Exercise objective:
Scan the lines below for "getConnection" and copy the matches.

[Saved data entries]
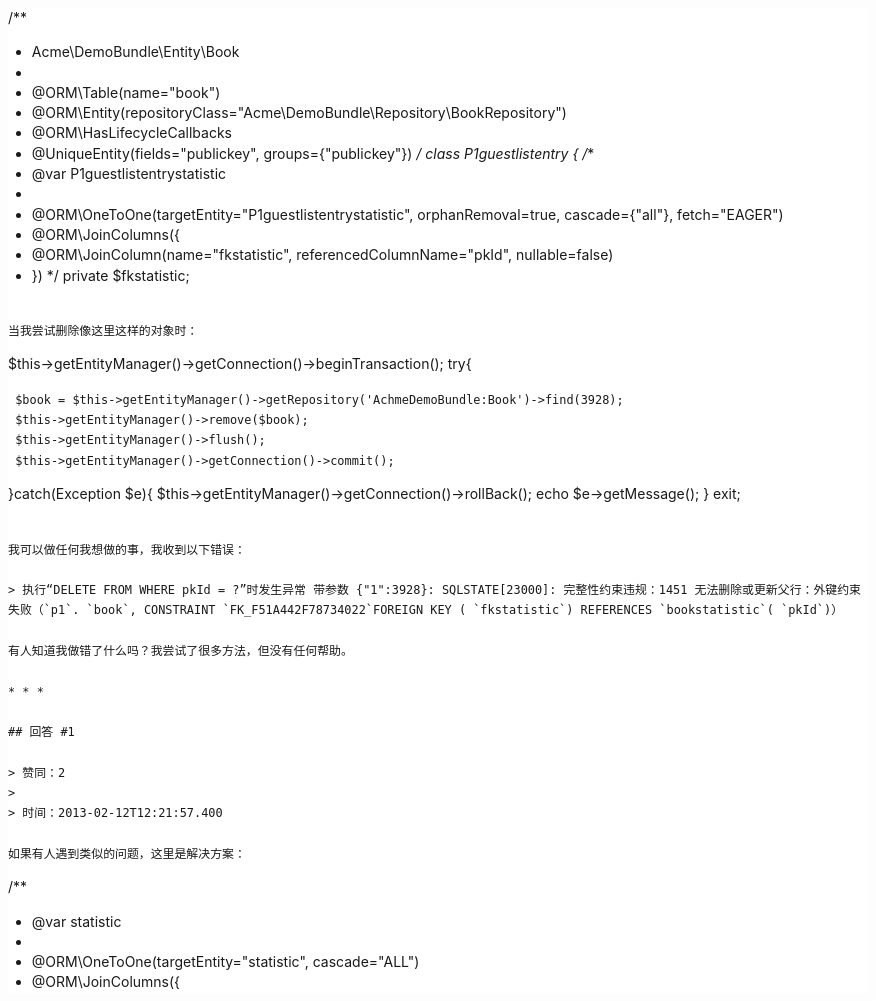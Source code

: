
```

```
/**
* Acme\DemoBundle\Entity\Book
*
* @ORM\Table(name="book")
* @ORM\Entity(repositoryClass="Acme\DemoBundle\Repository\BookRepository")  
* @ORM\HasLifecycleCallbacks  
* @UniqueEntity(fields="publickey", groups={"publickey"})
*/
class P1guestlistentry {
/**
 * @var P1guestlistentrystatistic
 *
 * @ORM\OneToOne(targetEntity="P1guestlistentrystatistic", orphanRemoval=true, cascade={"all"}, fetch="EAGER")
 * @ORM\JoinColumns({
 *   @ORM\JoinColumn(name="fkstatistic", referencedColumnName="pkId", nullable=false)
 * })
 */
private $fkstatistic; 
```

当我尝试删除像这里这样的对象时：

```
$this->getEntityManager()->getConnection()->beginTransaction();
try{

     $book = $this->getEntityManager()->getRepository('AchmeDemoBundle:Book')->find(3928);
     $this->getEntityManager()->remove($book);
     $this->getEntityManager()->flush();
     $this->getEntityManager()->getConnection()->commit();         
   }catch(Exception $e){
     $this->getEntityManager()->getConnection()->rollBack();
     echo $e->getMessage();
   }
exit; 
```

我可以做任何我想做的事，我收到以下错误：

> 执行“DELETE FROM WHERE pkId = ?”时发生异常 带参数 {"1":3928}: SQLSTATE[23000]: 完整性约束违规：1451 无法删除或更新父行：外键约束失败（`p1`. `book`, CONSTRAINT `FK_F51A442F78734022`FOREIGN KEY ( `fkstatistic`) REFERENCES `bookstatistic`( `pkId`)）

有人知道我做错了什么吗？我尝试了很多方法，但没有任何帮助。

* * *

## 回答 #1

> 赞同：2
> 
> 时间：2013-02-12T12:21:57.400

如果有人遇到类似的问题，这里是解决方案：

```
/**
 * @var statistic
 *
 * @ORM\OneToOne(targetEntity="statistic", cascade="ALL")
 * @ORM\JoinColumns({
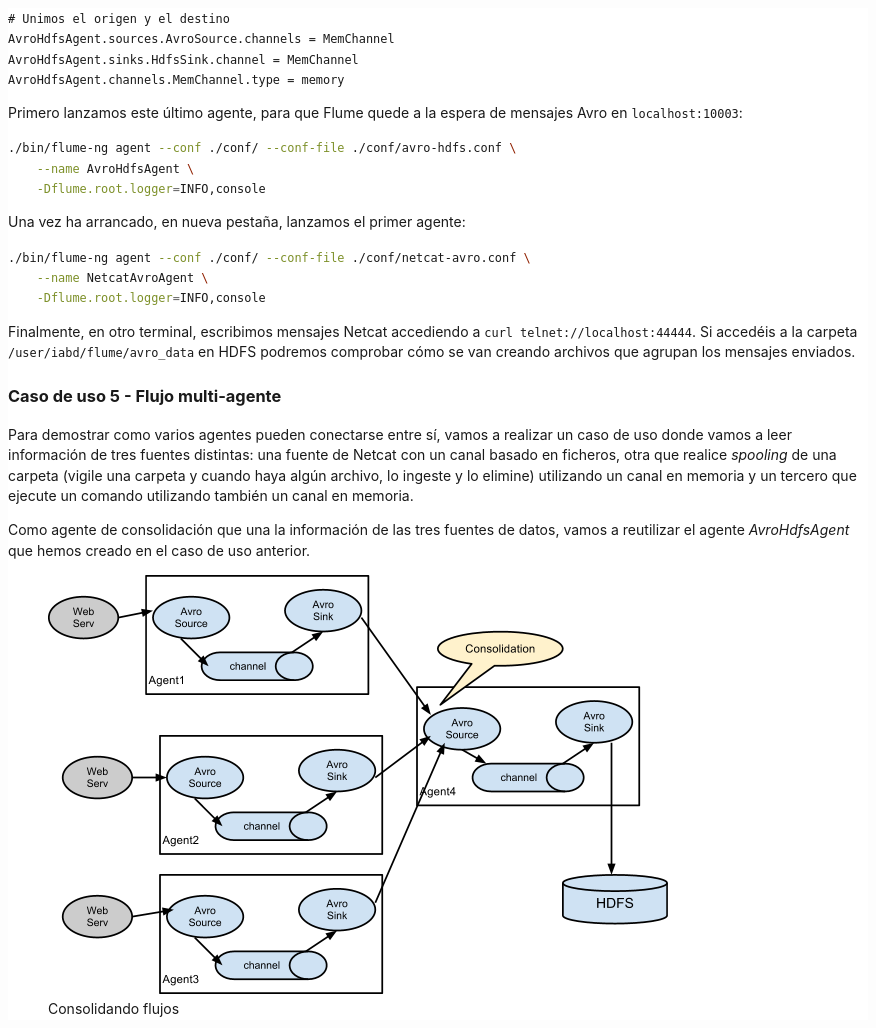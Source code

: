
 ``` properties title="avro-hdfs.conf"
# Unimos el origen y el destino
AvroHdfsAgent.sources.AvroSource.channels = MemChannel
AvroHdfsAgent.sinks.HdfsSink.channel = MemChannel
AvroHdfsAgent.channels.MemChannel.type = memory
```

Primero lanzamos este último agente, para que Flume quede a la espera de mensajes Avro en `localhost:10003`:

``` bash
./bin/flume-ng agent --conf ./conf/ --conf-file ./conf/avro-hdfs.conf \
    --name AvroHdfsAgent \
    -Dflume.root.logger=INFO,console
```

Una vez ha arrancado, en nueva pestaña, lanzamos el primer agente:

``` bash
./bin/flume-ng agent --conf ./conf/ --conf-file ./conf/netcat-avro.conf \
    --name NetcatAvroAgent \
    -Dflume.root.logger=INFO,console
```

Finalmente, en otro terminal, escribimos mensajes Netcat accediendo a `curl telnet://localhost:44444`. Si accedéis a la carpeta `/user/iabd/flume/avro_data` en HDFS podremos comprobar cómo se van creando archivos que agrupan los mensajes enviados.

### Caso de uso 5 - Flujo multi-agente

Para demostrar como varios agentes pueden conectarse entre sí, vamos a realizar un caso de uso donde vamos a leer información de tres fuentes distintas: una fuente de Netcat con un canal basado en ficheros, otra que realice *spooling* de una carpeta (vigile una carpeta y cuando haya algún archivo, lo ingeste y lo elimine) utilizando un canal en memoria y un tercero que ejecute un comando utilizando también un canal en memoria.

Como agente de consolidación que una la información de las tres fuentes de datos, vamos a reutilizar el agente *AvroHdfsAgent* que hemos creado en el caso de uso anterior.

<figure style="align: center">
    <img src="../imagenes/hadoop/04flume-consolidation.png">
    <figcaption>Consolidando flujos</figcaption>
</figure>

Answer to this task:
$this->getEntityManager()->getConnection()->beginTransaction();
     $this->getEntityManager()->getConnection()->commit();         
     $this->getEntityManager()->getConnection()->rollBack();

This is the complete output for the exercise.